State readies federal suit over Yucca standards

CARSON CITY -- The final touches are being put on a federal lawsuit to overturn new Department of Energy regulations that lower the safety standard for storing high-level nuclear waste at Yucca Mountain.

The regulations, which go into effect today, allow the DOE to use containers to protect the environment from radioactivity rather than natural geologic barriers. The state will contend in the suit that the Energy Department is using the containers to make Yucca Mountain safe.

The earliest a suit could be filed would be Monday in the Circuit Court of Appeals in Washington, state Attorney General Frankie Sue Del Papa said.

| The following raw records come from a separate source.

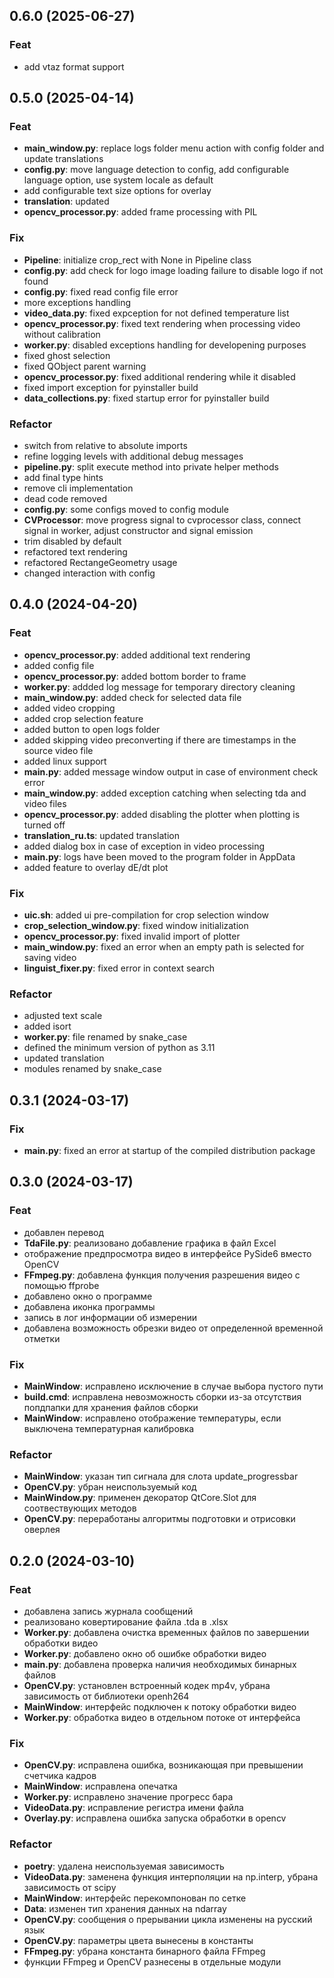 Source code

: ## 0.6.0 (2025-06-27)

### Feat

- add vtaz format support

## 0.5.0 (2025-04-14)

### Feat

- **main_window.py**: replace logs folder menu action with config folder and update translations
- **config.py**: move language detection to config, add configurable language option, use system locale as default
- add configurable text size options for overlay
- **translation**: updated
- **opencv_processor.py**: added frame processing with PIL

### Fix

- **Pipeline**: initialize crop_rect with None in Pipeline class
- **config.py**: add check for logo image loading failure to disable logo if not found
- **config.py**: fixed read config file error
- more exceptions handling
- **video_data.py**: fixed expception for not defined temperature list
- **opencv_processor.py**: fixed text rendering when processing video without calibration
- **worker.py**: disabled exceptions handling for developening purposes
- fixed ghost selection
- fixed QObject parent warning
- **opencv_processor.py**: fixed additional rendering while it disabled
- fixed import exception for pyinstaller build
- **data_collections.py**: fixed startup error for pyinstaller build

### Refactor

- switch from relative to absolute imports
- refine logging levels with additional debug messages
- **pipeline.py**: split execute method into private helper methods
- add final type hints
- remove cli implementation
- dead code removed
- **config.py**: some configs moved to config module
- **CVProcessor**: move progress signal to cvprocessor class, connect signal in worker, adjust constructor and signal emission
- trim disabled by default
- refactored text rendering
- refactored RectangeGeometry usage
- changed interaction with config

## 0.4.0 (2024-04-20)

### Feat

- **opencv_processor.py**: added additional text rendering
- added config file
- **opencv_processor.py**: added bottom border to frame
- **worker.py**: addded log message for temporary directory cleaning
- **main_window.py**: added check for selected data file
- added video cropping
- added crop selection feature
- added button to open logs folder
- added skipping video preconverting if there are timestamps in the source video file
- added linux support
- **__main__.py**: added message window output in case of environment check error
- **main_window.py**: added exception catching when selecting tda and video files
- **opencv_processor.py**: added disabling the plotter when plotting is turned off
- **translation_ru.ts**: updated translation
- added dialog box in case of exception in video processing
- **__main__.py**: logs have been moved to the program folder in AppData
- added feature to overlay dE/dt plot

### Fix

- **uic.sh**: added ui pre-compilation for crop selection window
- **crop_selection_window.py**: fixed window initialization
- **opencv_processor.py**: fixed invalid import of plotter
- **main_window.py**: fixed an error when an empty path is selected for saving video
- **linguist_fixer.py**: fixed error in context search

### Refactor

- adjusted text scale
- added isort
- **worker.py**: file renamed by snake_case
- defined the minimum version of python as 3.11
- updated translation
- modules renamed by snake_case

## 0.3.1 (2024-03-17)

### Fix

- **__main__.py**: fixed an error at startup of the compiled distribution package

## 0.3.0 (2024-03-17)

### Feat

- добавлен перевод
- **TdaFile.py**: реализовано добавление графика в файл Excel
- отображение предпросмотра видео в интерфейсе PySide6 вместо OpenCV
- **FFmpeg.py**: добавлена функция получения разрешения видео с помощью ffprobe
- добавлено окно о программе
- добавлена иконка программы
- запись в лог информации об измерении
- добавлена возможность обрезки видео от определенной временной отметки

### Fix

- **MainWindow**: исправлено исключение в случае выбора пустого пути
- **build.cmd**: исправлена невозможность сборки из-за отсутствия попдпапки для хранения файлов сборки
- **MainWindow**: исправлено отображение температуры, если выключена температурная калибровка

### Refactor

- **MainWindow**: указан тип сигнала для слота update_progressbar
- **OpenCV.py**: убран неиспользуемый код
- **MainWindow.py**: применен декоратор QtCore.Slot для соотвествующих методов
- **OpenCV.py**: переработаны алгоритмы подготовки и отрисовки оверлея

## 0.2.0 (2024-03-10)

### Feat

- добавлена запись журнала сообщений
- реализовано ковертирование файла .tda в .xlsx
- **Worker.py**: добавлена очистка временных файлов по завершении обработки видео
- **Worker.py**: добавлено окно об ошибке обработки видео
- **__main__.py**: добавлена проверка наличия необходимых бинарных файлов
- **OpenCV.py**: установлен встроенный кодек mp4v, убрана зависимость от библиотеки openh264
- **MainWindow**: интерфейс подключен к потоку обработки видео
- **Worker.py**: обработка видео в отдельном потоке от интерфейса

### Fix

- **OpenCV.py**: исправлена ошибка, возникающая при превышении счетчика кадров
- **MainWindow**: исправлена опечатка
- **Worker.py**: исправлено значение прогресс бара
- **VideoData.py**: исправление регистра имени файла
- **Overlay.py**: исправлена ошибка запуска обработки в opencv

### Refactor

- **poetry**: удалена неиспользуемая зависимость
- **VideoData.py**: заменена функция интерполяции на np.interp, убрана зависимость от scipy
- **MainWindow**: интерфейс перекомпонован по сетке
- **Data**: изменен тип хранения данных на ndarray
- **OpenCV.py**: сообщения о прерывании цикла изменены на русский язык
- **OpenCV.py**: параметры цвета вынесены в константы
- **FFmpeg.py**: убрана константа бинарного файла FFmpeg
- функции FFmpeg и OpenCV разнесены в отдельные модули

State Solicitor General Tony Clark said the suit charges that the regulations do not comply with the 1982 Nuclear Waste Policy Act that sets the standards for burial of the highly radioactive material.

The original act of Congress was fashioned to protect the public and the natural resources from contamination. Congress said the best method was to bury the material in a location where the rock formations would prevent leakage of the radioactivity into the air or into the underground water.

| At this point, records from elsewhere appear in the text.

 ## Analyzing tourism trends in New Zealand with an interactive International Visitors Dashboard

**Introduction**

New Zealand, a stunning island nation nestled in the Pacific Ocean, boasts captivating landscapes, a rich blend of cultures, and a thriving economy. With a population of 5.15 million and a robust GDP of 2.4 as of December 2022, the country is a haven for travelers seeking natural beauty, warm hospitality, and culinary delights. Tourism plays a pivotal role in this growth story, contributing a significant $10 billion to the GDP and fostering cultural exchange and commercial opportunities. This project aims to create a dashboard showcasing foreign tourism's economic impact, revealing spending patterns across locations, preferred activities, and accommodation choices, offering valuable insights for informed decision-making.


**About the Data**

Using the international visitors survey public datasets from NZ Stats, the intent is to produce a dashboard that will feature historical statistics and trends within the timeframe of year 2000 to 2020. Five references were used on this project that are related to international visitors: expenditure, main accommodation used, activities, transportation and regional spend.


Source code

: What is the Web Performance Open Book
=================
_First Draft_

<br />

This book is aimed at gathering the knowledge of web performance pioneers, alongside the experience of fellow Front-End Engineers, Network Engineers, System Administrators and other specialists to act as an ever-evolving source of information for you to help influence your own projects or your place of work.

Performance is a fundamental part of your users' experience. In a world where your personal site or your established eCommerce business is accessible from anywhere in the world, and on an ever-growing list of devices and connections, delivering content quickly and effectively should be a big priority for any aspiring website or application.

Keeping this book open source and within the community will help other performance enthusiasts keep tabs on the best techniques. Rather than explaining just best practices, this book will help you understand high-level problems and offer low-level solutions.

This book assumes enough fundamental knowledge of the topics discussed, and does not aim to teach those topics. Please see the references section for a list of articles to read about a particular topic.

The new regulation allows the Department of Energy to rely on a combination of metal storage containers and natural geological barriers to satisfy the environmental standards.

Clark said the standard is to protect against leakage for 10,000 years, but nobody knows whether these new metal containers will be able to meet that standard.

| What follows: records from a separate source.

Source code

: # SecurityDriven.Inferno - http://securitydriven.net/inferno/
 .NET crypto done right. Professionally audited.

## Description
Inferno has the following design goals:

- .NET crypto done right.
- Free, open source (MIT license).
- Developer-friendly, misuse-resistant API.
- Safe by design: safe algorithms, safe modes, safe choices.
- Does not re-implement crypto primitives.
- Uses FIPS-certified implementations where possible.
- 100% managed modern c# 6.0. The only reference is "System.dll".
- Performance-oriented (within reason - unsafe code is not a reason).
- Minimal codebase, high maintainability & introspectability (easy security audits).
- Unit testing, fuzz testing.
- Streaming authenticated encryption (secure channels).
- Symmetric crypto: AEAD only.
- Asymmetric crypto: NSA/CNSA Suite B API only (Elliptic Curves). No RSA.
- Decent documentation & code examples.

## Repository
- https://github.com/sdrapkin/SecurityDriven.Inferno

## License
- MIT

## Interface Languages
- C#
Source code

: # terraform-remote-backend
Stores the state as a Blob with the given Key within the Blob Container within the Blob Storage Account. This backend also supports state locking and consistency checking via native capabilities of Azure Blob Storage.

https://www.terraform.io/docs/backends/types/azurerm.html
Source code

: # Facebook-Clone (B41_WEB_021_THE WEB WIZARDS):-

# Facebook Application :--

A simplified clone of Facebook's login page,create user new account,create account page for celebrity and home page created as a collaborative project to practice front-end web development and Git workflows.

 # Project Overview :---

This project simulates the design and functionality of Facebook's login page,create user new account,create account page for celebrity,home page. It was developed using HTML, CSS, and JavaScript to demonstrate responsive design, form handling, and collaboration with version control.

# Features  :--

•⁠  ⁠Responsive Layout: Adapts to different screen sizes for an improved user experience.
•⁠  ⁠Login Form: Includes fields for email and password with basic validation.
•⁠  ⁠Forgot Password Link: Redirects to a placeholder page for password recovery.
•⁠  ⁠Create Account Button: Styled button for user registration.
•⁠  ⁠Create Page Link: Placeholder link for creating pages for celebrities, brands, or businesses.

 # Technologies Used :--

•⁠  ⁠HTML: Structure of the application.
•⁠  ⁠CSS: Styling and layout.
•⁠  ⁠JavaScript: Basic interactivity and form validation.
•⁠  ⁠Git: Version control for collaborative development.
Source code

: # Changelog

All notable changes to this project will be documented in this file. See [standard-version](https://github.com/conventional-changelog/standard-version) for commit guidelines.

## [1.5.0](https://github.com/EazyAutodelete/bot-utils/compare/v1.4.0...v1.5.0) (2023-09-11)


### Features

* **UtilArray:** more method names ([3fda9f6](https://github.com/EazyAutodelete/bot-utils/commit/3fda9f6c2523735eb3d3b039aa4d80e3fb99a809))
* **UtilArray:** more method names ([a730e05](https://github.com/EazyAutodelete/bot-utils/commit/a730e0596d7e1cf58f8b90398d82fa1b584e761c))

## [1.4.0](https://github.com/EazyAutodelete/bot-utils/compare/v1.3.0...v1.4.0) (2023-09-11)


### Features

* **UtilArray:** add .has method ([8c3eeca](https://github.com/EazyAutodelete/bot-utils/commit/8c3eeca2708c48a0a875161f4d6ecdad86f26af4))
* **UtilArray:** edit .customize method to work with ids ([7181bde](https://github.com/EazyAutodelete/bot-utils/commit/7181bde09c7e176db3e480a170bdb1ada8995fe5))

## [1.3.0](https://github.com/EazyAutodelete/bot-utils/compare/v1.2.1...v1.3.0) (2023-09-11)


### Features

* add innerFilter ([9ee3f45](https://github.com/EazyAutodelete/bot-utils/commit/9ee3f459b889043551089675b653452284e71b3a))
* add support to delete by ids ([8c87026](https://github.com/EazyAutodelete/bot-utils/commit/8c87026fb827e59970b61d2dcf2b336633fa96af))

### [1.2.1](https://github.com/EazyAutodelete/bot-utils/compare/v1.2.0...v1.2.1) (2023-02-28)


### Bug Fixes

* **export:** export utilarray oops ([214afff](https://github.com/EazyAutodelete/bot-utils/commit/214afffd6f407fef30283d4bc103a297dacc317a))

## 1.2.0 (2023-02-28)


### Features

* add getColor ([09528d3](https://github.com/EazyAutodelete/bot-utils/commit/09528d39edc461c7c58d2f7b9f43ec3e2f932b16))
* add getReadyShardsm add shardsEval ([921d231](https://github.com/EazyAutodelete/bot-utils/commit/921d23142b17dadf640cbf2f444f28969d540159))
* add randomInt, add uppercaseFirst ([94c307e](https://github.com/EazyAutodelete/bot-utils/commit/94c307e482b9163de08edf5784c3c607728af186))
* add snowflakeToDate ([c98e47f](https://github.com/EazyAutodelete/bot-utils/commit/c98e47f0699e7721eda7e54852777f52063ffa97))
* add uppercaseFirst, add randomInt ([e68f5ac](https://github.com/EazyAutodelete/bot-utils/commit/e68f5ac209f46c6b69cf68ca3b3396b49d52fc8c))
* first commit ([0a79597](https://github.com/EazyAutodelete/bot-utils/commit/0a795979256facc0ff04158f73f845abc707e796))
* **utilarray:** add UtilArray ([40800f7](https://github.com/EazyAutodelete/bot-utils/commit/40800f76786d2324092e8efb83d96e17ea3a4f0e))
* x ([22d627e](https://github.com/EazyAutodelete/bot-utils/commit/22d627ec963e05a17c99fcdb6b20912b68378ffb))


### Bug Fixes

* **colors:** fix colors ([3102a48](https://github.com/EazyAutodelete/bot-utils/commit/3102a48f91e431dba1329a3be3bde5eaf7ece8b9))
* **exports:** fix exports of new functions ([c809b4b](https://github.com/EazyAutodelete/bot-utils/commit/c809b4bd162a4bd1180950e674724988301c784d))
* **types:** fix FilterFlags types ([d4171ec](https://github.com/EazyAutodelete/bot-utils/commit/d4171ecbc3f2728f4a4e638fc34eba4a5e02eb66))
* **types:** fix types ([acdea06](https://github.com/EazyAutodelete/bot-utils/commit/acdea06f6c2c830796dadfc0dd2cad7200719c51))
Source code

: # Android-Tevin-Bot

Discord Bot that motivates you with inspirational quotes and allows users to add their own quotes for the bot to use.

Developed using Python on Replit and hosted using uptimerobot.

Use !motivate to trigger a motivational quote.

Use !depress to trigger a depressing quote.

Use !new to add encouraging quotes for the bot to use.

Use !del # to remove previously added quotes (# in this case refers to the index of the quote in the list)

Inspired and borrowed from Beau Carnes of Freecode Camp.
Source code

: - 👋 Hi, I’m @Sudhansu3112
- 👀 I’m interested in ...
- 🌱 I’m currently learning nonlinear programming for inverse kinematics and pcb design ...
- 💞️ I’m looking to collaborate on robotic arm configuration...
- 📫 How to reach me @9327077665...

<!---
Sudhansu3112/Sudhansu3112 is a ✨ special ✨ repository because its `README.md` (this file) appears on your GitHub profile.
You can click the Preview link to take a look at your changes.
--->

Del Papa said the suit is being prepared by her staff and special counsel Joe Egan in Washington.

The Energy Department is looking at a plan to store the nuclear pellets in cylindrical casks in tunnels that it says meet the standards of the Environmental Protection Agency.

The attorney general said an affidavit of Victor Gilinsky, a former member of the Nuclear Regulatory Commission, will be attached to the suit to back up the Nevada claim, the attorney general said.

The new regulation by the Department of Energy is "a radical and imprudent departure" from the current rule, Gilinsky said, adding that the regulation becoming effective today "is inconsistent with Congress' mandate for safe and environmentally acceptable disposal of high level radioactive as was expressed in the Nuclear Waste Policy Act.

The federal law wanted a site with "favorable geologic characteristics" and that means it would provide "effective natural barriers to isolate the waste from the livable environment for extremely long times," Gilinsky said.

The Department of Energy is "not free to choose an inferior site because it has a waste container it thinks sufficiently durable to compensate for the site's deficiencies," Gilinsky said.

Del Papa said the state also is gearing up for a second suit when a final environmental impact statement is issued in February.

That impact statement does not deal with the issue of transportation of the waste across the country or with the possibility of a terrorist attack, Del Papa said.

In light of the events of Sept. 11, Del Papa said failure to consider a terrorist attack is a major flaw in the upcoming environmental impact statement.